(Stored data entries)
____

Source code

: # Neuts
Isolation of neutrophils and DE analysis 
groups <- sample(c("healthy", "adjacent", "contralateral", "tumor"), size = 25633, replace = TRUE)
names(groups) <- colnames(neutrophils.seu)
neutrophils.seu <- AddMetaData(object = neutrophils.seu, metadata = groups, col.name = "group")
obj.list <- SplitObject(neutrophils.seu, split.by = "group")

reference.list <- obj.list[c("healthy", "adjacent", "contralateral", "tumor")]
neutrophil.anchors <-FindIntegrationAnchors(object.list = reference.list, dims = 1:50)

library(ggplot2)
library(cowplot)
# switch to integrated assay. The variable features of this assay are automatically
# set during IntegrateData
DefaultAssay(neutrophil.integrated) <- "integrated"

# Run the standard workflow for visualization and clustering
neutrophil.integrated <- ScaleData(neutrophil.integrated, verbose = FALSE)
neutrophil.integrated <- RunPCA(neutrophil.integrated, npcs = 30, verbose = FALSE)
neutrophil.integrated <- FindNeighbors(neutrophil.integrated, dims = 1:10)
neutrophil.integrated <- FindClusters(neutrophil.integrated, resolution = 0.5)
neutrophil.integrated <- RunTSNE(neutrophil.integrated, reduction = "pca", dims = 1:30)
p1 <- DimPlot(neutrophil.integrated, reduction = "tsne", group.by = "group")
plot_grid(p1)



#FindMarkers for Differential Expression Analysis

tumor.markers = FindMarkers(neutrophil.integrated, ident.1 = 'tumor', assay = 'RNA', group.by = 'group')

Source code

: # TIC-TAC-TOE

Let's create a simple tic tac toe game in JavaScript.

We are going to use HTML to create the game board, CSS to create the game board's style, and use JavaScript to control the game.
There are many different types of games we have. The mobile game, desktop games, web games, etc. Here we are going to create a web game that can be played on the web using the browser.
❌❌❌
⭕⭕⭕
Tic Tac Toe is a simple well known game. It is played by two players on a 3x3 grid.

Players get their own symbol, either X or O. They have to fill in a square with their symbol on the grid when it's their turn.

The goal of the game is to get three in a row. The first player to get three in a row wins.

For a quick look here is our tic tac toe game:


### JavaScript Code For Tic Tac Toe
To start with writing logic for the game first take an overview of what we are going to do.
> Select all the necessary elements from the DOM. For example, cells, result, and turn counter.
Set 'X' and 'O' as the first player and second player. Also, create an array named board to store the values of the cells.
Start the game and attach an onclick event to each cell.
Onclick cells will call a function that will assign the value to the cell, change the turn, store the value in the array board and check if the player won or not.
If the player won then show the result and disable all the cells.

____

> **What the task requires**: Your answer must be the line containing "Onclick cells will" through the last line above, copied exactly, with nothing added.

> **Output for this task**:
Onclick cells will call a function that will assign the value to the cell, change the turn, store the value in the array board and check if the player won or not.
If the player won then show the result and disable all the cells.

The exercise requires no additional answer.